Deysen hadir sebagai saksi ahli dalam sidang pembunuhan Joel Tanos di Pengadilan Negeri Manado, Sulawesi Utara. Ia menjelaskan bahwa pendapatnya didasarkan pada kronologi dan olah TKP yang dikumpulkan oleh penyidik.
“Saya hadir hanya untuk menyampaikan pendapat sebagai ahli berdasarkan fakta dan alat bukti yang ada,” ujarnya.
Berdasarkan fakta dan alat bukti yang dikumpulkan, Deysen menilai bahwa kasus tersebut lebih tepat dijerat dengan Pasal 338 KUHP tentang pembunuhan biasa. Ia menegaskan bahwa unsur dari Pasal 340 tidak cocok diterapkan dalam kasus ini.
“Pasal 338 terjadi secara spontanitas atau insidental karena pengaruh emosi.
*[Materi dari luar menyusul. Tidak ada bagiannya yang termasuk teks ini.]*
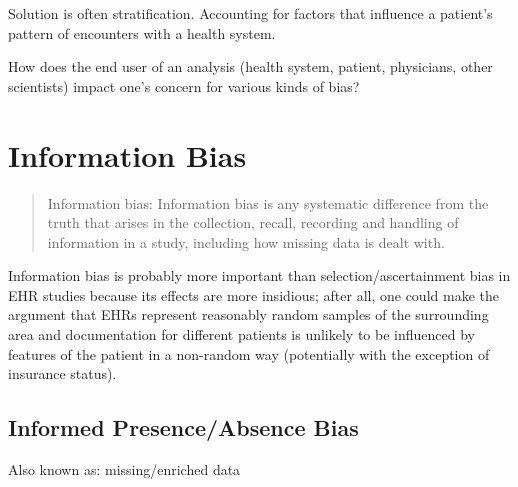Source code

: Solution is often stratification. Accounting for factors that influence a patient's pattern of encounters with a health system. 

\begin{question}{}
How does the end user of an analysis (health system, patient, physicians, other scientists) impact one's concern for various kinds of bias? 
\end{question}



\section{Information Bias}

\begin{quote}
Information bias: Information bias is any systematic difference from the truth that arises in the collection, recall, recording and handling of information in a study, including how missing data is dealt with.
\end{quote}

Information bias is probably more important than selection/ascertainment bias in EHR studies because its effects are more insidious; after all, one could make the argument that EHRs represent reasonably random samples of the surrounding area and documentation for different patients is unlikely to be influenced by features of the patient in a non-random way (potentially with the exception of insurance status). 


\subsection{Informed Presence/Absence Bias}

Also known as: missing/enriched data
Sedangkan Pasal 340 harus ada waktu untuk merenung, berpikir secara jernih, lalu memutuskan melakukan pembunuhan,” jelasnya.
Ia menilai rangkaian peristiwa dalam kasus tersebut berlangsung cepat dan terus-menerus, sehingga tidak ada waktu bagi pelaku untuk mempertimbangkan tindakannya secara tenang. Korban datang menendang pintu, lalu terjadi perkelahian dan berujung penikaman. Peristiwa ini berlangsung terus-menerus di tempat yang sama.
Faktor Emosi dalam Kasus Ini
Deysen menekankan bahwa kondisi emosi saat kejadian menjadi faktor penting yang menunjukkan bahwa peristiwa tersebut terjadi secara spontan. Dalam pidana, dikenal adanya gangguan emosional ketika batin seseorang terguncang hebat lalu melakukan tindakan.
“Dalam pidana dikenal adanya gangguan emosional, ketika batin seseorang terguncang hebat lalu melakukan tindakan,” katanya.
Keterlibatan Terdakwa dalam Kasus Ini
Deysen juga menyebut keterlibatan masing-masing terdakwa dalam perkara tersebut. Ia menilai terdakwa pertama, Ervannasio Deferde Siging, lebih mengarah pada pelaku utama. Sedangkan keterlibatan terdakwa kedua, Abdul Muchlis Rawasi, dan ketiga, Razyah Aditia Achmad, dinilai berbeda.
“Terdakwa dua terlibat perkelahian, tetapi belum tentu menginginkan kematian korban,” ungkapnya.
Sementara itu, Aca dinilai Deysen memiliki upaya melerai. “Fakta-faktanya terdakwa tiga hanya melerai. Kalau hanya melerai, justru dia menjadi pahlawan karena berusaha menenangkan suasana,” ujarnya.
Meskipun dalam Berita Acara Pemeriksaan (BAP) disebut Aca sempat memukul, hal itu dibantah sejumlah saksi lain di persidangan. “Kalau melihat perkembangan persidangan, saya berharap terdakwa ketiga bisa diterapkan pasal yang sebenarnya,” katanya.
Pertanyaan Terkait Bawa Pisau
Terkait adanya fakta bahwa para terdakwa disebut membawa pisau sejak malam sebelumnya, Deysen menilai hal itu belum cukup untuk membuktikan adanya perencanaan pembunuhan. Ia menegaskan bahwa membawa senjata tajam tidak otomatis membuktikan adanya niat merencanakan pembunuhan.
“Kalau persoalan membawa pisau, saya tidak melihat kesinambungan langsung dengan pembunuhan. Banyak orang membawa senjata tajam hanya untuk jaga-jaga diri,” jelasnya.
Deysen akhirnya menegaskan bahwa ia masih melihat peristiwa ini sebagai tindakan spontanitas. “Saya masih melihat peristiwa ini sebagai tindakan spontanitas,” pungkasnya.